■ WHAT THE TASK REQUIRES: Would you write out the records below exactly as given?

::: THE INPUT

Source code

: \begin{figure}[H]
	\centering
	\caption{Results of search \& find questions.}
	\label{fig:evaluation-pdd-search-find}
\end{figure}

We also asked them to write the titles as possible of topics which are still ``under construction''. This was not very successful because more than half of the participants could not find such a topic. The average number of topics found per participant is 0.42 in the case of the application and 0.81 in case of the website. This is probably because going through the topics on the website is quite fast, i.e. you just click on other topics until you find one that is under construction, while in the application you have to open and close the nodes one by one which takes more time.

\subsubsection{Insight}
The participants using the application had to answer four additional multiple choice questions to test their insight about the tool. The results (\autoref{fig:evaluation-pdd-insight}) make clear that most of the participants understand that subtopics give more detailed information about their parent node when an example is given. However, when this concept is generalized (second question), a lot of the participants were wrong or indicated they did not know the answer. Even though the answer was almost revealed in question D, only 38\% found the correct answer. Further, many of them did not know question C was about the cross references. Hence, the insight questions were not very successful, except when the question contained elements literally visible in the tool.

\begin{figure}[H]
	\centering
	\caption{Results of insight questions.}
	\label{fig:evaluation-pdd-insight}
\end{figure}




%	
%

::::::

■ RESULT OF THE TASK:
Source code

: \begin{figure}[H]
	\centering
	\caption{Results of search \& find questions.}
	\label{fig:evaluation-pdd-search-find}
\end{figure}

We also asked them to write the titles as possible of topics which are still ``under construction''. This was not very successful because more than half of the participants could not find such a topic. The average number of topics found per participant is 0.42 in the case of the application and 0.81 in case of the website. This is probably because going through the topics on the website is quite fast, i.e. you just click on other topics until you find one that is under construction, while in the application you have to open and close the nodes one by one which takes more time.

\subsubsection{Insight}
The participants using the application had to answer four additional multiple choice questions to test their insight about the tool. The results (\autoref{fig:evaluation-pdd-insight}) make clear that most of the participants understand that subtopics give more detailed information about their parent node when an example is given. However, when this concept is generalized (second question), a lot of the participants were wrong or indicated they did not know the answer. Even though the answer was almost revealed in question D, only 38\% found the correct answer. Further, many of them did not know question C was about the cross references. Hence, the insight questions were not very successful, except when the question contained elements literally visible in the tool.

\begin{figure}[H]
	\centering
	\caption{Results of insight questions.}
	\label{fig:evaluation-pdd-insight}
\end{figure}




%	
%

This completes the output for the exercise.